Problem description: Working through the entries below, find how many lines include "даму", then write only that number.
[Source material]
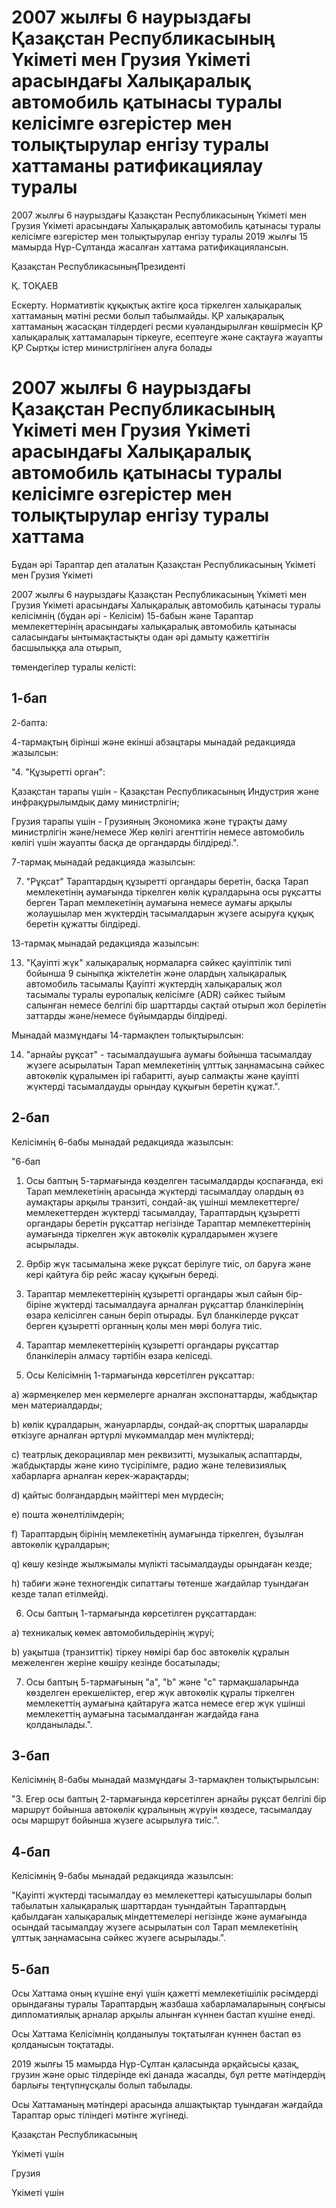 # 2007 жылғы 6 наурыздағы Қазақстан Республикасының Үкіметі мен Грузия Үкіметі арасындағы Халықаралық автомобиль қатынасы туралы келісімге өзгерістер мен толықтырулар енгізу туралы хаттаманы ратификациялау туралы

2007 жылғы 6 наурыздағы Қазақстан Республикасының Үкіметі мен Грузия Үкіметі арасындағы Халықаралық автомобиль қатынасы туралы келісімге өзгерістер мен толықтырулар енгізу туралы 2019 жылғы 15 мамырда Нұр-Сұлтанда жасалған хаттама ратификациялансын.

Қазақстан РеспубликасыныңПрезиденті

Қ. ТОҚАЕВ

Ескерту. Нормативтік құқықтық актіге қоса тіркелген халықаралық хаттаманың мәтіні ресми болып табылмайды. ҚР халықаралық хаттаманың жасасқан тілдердегі ресми куәландырылған көшірмесін ҚР халықаралық хаттамаларын тіркеуге, есептеуге және сақтауға жауапты ҚР Сыртқы істер министрлігінен алуға болады

# 2007 жылғы 6 наурыздағы Қазақстан Республикасының Үкіметі мен Грузия Үкіметі арасындағы Халықаралық автомобиль қатынасы туралы келісімге өзгерістер мен толықтырулар енгізу туралы хаттама

Бұдан әрі Тараптар деп аталатын Қазақстан Республикасының Үкіметі мен Грузия Үкіметі

2007 жылғы 6 наурыздағы Қазақстан Республикасының Үкіметі мен Грузия Үкіметі арасындағы Халықаралық автомобиль қатынасы туралы келісімнің (бұдан әрі - Келісім) 15-бабын және Тараптар мемлекеттерінің арасындағы халықаралық автомобиль қатынасы саласындағы ынтымақтастықты одан әрі дамыту қажеттігін басшылыққа ала отырып,

төмендегілер туралы келісті:

## 1-бап

2-бапта:

4-тармақтың бірінші және екінші абзацтары мынадай редакцияда жазылсын:

"4. "Құзыретті орган":

Қазақстан тарапы үшін - Қазақстан Республикасының Индустрия және инфрақұрылымдық даму министрлігін;

Грузия тарапы үшін - Грузияның Экономика және тұрақты даму министрлігін және/немесе Жер көлігі агенттігін немесе автомобиль көлігі үшін жауапты басқа де органдарды білдіреді.".

7-тармақ мынадай редакцияда жазылсын:

7. "Рұқсат" Тараптардың құзыретті органдары беретін, басқа Тарап мемлекетінің аумағында тіркелген көлік құралдарына осы рұқсатты берген Тарап мемлекетінің аумағына немесе аумағы арқылы жолаушылар мен жүктердің тасымалдарын жүзеге асыруға құқық беретін құжатты білдіреді.

13-тармақ мынадай редакцияда жазылсын:

13. "Қауіпті жүк" халықаралық нормаларға сәйкес қауіптілік типі бойынша 9 сыныпқа жіктелетін және олардың халықаралық автомобиль тасымалы Қауіпті жүктердің халықаралық жол тасымалы туралы еуропалық келісімге (ADR) сәйкес тыйым салынған немесе белгілі бір шарттарды сақтай отырып жол берілетін заттарды және/немесе бұйымдарды білдіреді.

Мынадай мазмұндағы 14-тармақпен толықтырылсын:

14. "арнайы рұқсат" - тасымалдаушыға аумағы бойынша тасымалдау жүзеге асырылатын Тарап мемлекетінің ұлттық заңнамасына сәйкес автокөлік құралымен ірі габаритті, ауыр салмақты және қауіпті жүктерді тасымалдауды орындау құқығын беретін құжат.".

## 2-бап

Келісімнің 6-бабы мынадай редакцияда жазылсын:

"6-бап

1. Осы баптың 5-тармағында көзделген тасымалдарды қоспағанда, екі Тарап мемлекетінің арасында жүктерді тасымалдау олардың өз аумақтары арқылы транзиті, сондай-ақ үшінші мемлекеттерге/мемлекеттерден жүктерді тасымалдау, Тараптардың құзыретті органдары беретін рұқсаттар негізінде Тараптар мемлекеттерінің аумағында тіркелген жүк автокөлік құралдарымен жүзеге асырылады.

2. Әрбір жүк тасымалына жеке рұқсат берілуге тиіс, ол баруға және кері қайтуға бір рейс жасау құқығын береді.

3. Тараптар мемлекеттерінің құзыретті органдары жыл сайын бір-біріне жүктерді тасымалдауға арналған рұқсаттар бланкілерінің өзара келісілген санын беріп отырады. Бұл бланкілерде рұқсат берген құзыретті органның қолы мен мөрі болуға тиіс.

4. Тараптар мемлекеттерінің құзыретті органдары рұқсаттар бланкілерін алмасу тәртібін өзара келіседі.

5. Осы Келісімнің 1-тармағында көрсетілген рұқсаттар:

a) жәрмеңкелер мен кермелерге арналған экспонаттарды, жабдықтар мен материалдарды;

b) көлік құралдарын, жануарларды, сондай-ақ спорттық шараларды өткізуге арналған әртүрлі мүкәммалдар мен мүліктерді;

c) театрлық декорациялар мен реквизитті, музыкалық аспаптарды, жабдықтарды және кино түсірілімге, радио және телевизиялық хабарларға арналған керек-жарақтарды;

d) қайтыс болғандардың мәйіттері мен мүрдесін;

е) пошта жөнелтілімдерін;

f) Тараптардың бірінің мемлекетінің аумағында тіркелген, бұзылған автокөлік құралдарын;

q) көшу кезінде жылжымалы мүлікті тасымалдауды орындаған кезде;

һ) табиғи және техногендік сипаттағы төтенше жағдайлар туындаған кезде талап етілмейді.

6. Осы баптың 1-тармағында көрсетілген рұқсаттардан:

a) техникалық көмек автомобильдерінің жүруі;

b) уақытша (транзиттік) тіркеу нөмірі бар бос автокөлік құралын межеленген жеріне көшіру кезінде босатылады;

7. Осы баптың 5-тармағының "а", "b" және "с" тармақшаларында көзделген ерекшеліктер, егер жүк автокөлік құралы тіркелген мемлекеттің аумағына қайтаруға жатса немесе егер жүк үшінші мемлекеттің аумағына тасымалданған жағдайда ғана қолданылады.".

## 3-бап

Келісімнің 8-бабы мынадай мазмұндағы 3-тармақпен толықтырылсын:

"3. Егер осы баптың 2-тармағында көрсетілген арнайы рұқсат белгілі бір маршрут бойынша автокөлік құралының жүруін көздесе, тасымалдау осы маршрут бойынша жүзеге асырылуға тиіс.".

## 4-бап

Келісімнің 9-бабы мынадай редакцияда жазылсын:

"Қауіпті жүктерді тасымалдау өз мемлекеттері қатысушылары болып табылатын халықаралық шарттардан туындайтын Тараптардың қабылдаған халықаралық міндеттемелері негізінде және аумағында осындай тасымалдау жүзеге асырылатын сол Тарап мемлекетінің ұлттық заңнамасына сәйкес жүзеге асырылады.".

## 5-бап

Осы Хаттама оның күшіне енуі үшін қажетті мемлекетішілік рәсімдерді орындағаны туралы Тараптардың жазбаша хабарламаларының соңғысы дипломатиялық арналар арқылы алынған күннен бастап күшіне енеді.

Осы Хаттама Келісімнің қолданылуы тоқтатылған күннен бастап өз қолданысын тоқтатады.

2019 жылғы 15 мамырда Нұр-Сұлтан қаласында әрқайсысы қазақ, грузин және орыс тілдерінде екі данада жасалды, бұл ретте мәтіндердің барлығы теңтүпнұсқалы болып табылады.

Осы Хаттаманың мәтіндері арасында алшақтықтар туындаған жағдайда Тараптар орыс тіліндегі мәтінге жүгінеді.

Қазақстан Республикасының

Үкіметі үшін

Грузия

Үкіметі үшін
[/Source material]
Response area: 2